El país ha tenido una larga tradición de respeto a la institucionalidad por parte de nuestras Fuerzas Armadas. A diferencia de lo sucedido en otros países de América Latina, en más de doscientos años solo hemos tenido dos golpes de Estado, que además no han correspondido al clásico ‘cuartelazo’. 

El primero fue el 17 de abril de 1853, en donde el General José María Melo –por cierto, paisano mío– empujado por las sociedades democráticas, destronó a su compañero de armas, el General Obando, quien fue acusado ante el Senado, cuando todavía había juicios de responsabilidad política en Colombia, por haber permitido y en cierta forma estimulado el golpe de Estado.

El segundo, casi cien años después, el 13 de junio de 1953, cuando sin proponérselo inicialmente, el comandante del Ejército, General Gustavo Rojas Pinilla, le dio el golpe a Laureano Gómez, básicamente para resolver el problema político entre el Ospinismo y el Laureanismo. 

Un libro que me recomendó Alberto Casas Santamaría, El Salón de los Virreyes, escrito por uno de los protagonistas del episodio, Antonio Escobar Camargo, recrea todo lo que pasó ese sábado en el que finalmente fue un político, Lucio Pabón Núñez quien anunció el golpe… Prueba de que fue un golpe político y no militar, fue el júbilo con que se recibió el cambio de gobierno. Un mes después, los dos partidos le rindieron homenaje a Rojas y los oradores fueron Guillermo León Valencia –abuelo de Paloma Valencia– y Darío Echandía, quien acuñó la frase que el 13 de junio lo sucedido no había sido un golpe de Estado, sino un “golpe de opinión”.

Rojas abandona el poder de manera incruenta y deja una Junta Militar escogida por él, que en apariencia le ofreció organizar su regreso. Un coronel, Hernando Forero Gómez, el 2 de mayo de 1958 –ya elegido Alberto Lleras como primer presidente del Frente Nacional– trató de dar un golpe apresando a cuatro de los miembros de la Junta. Hay quienes dicen que el quinto que ayudó a sofocar la tenue rebelión, se salvó de ser apresado por haber pasado esa noche en casa ajena… A raíz de ese episodio es que Lleras Camargo pronunció el famoso discurso en el Teatro Patria, tan citado en estos días, sobre la inconveniencia de incorporar a los militares en las controversias partidistas.

En la llamada violencia liberal conservadora fue nefasta la vinculación de la fuerza pública –sobre todo la policía– al ajetreo político.
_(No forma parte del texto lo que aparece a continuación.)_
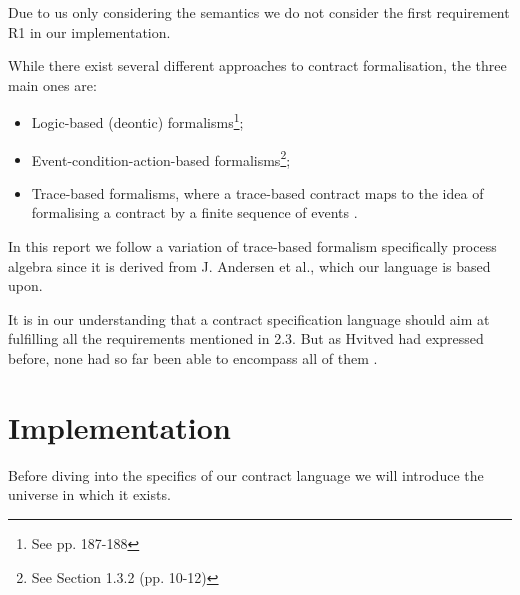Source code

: \documentclass{ituthesis}
\begin{document}
\newpage
Due to us only considering the semantics we do not consider the first requirement R1 in our implementation.

While there exist several different approaches to contract formalisation, the three main ones are:
\begin{itemize}
    \item Logic-based (deontic) formalisms\footnote{See \cite{hvitved2011contract} pp. 187-188};
    \item Event-condition-action-based formalisms\footnote{See \cite{hvitved2011contract} Section 1.3.2 (pp. 10-12)};
    \item Trace-based formalisms, where a trace-based contract maps to the idea of formalising a contract by a finite sequence of events \cite{andersen2006compositional}.
\end{itemize}

In this report we follow a variation of trace-based formalism specifically process algebra since it is derived from J. Andersen et al., which our language is based upon.

It is in our understanding that a contract specification language should aim at fulfilling all the requirements mentioned in 2.3. But as Hvitved had expressed before, none had so far been able to encompass all of them \cite{hvitved2011contract}.


\chapter{Implementation}

Before diving into the specifics of our contract language we will introduce the universe in which it exists.
\end{document}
Nuestra democracia descansa en un trípode: pueblo, Fuerzas Armadas y jueces. El pueblo elige libremente a quien considera debe regir sus destinos; las Fuerzas Militares hacen respetar la voluntad popular, y obedecen al comandante democráticamente elegido, y los jueces, cuyas decisiones también hacen cumplir las Fuerzas Armadas, garantizan con sus providencias el funcionamiento de la democracia a todos los niveles.

No sobra decir que, lo más representativo del pueblo colombiano –así lo dicen las encuestas– son sus fuerzas Militares y de policía.

Flaco favor les hace quienes colocan en sus labios expresiones como la de que, eventualmente, no obedecerán a quien el pueblo soberano elija como comandante Supremo. No hay que jugar con candela.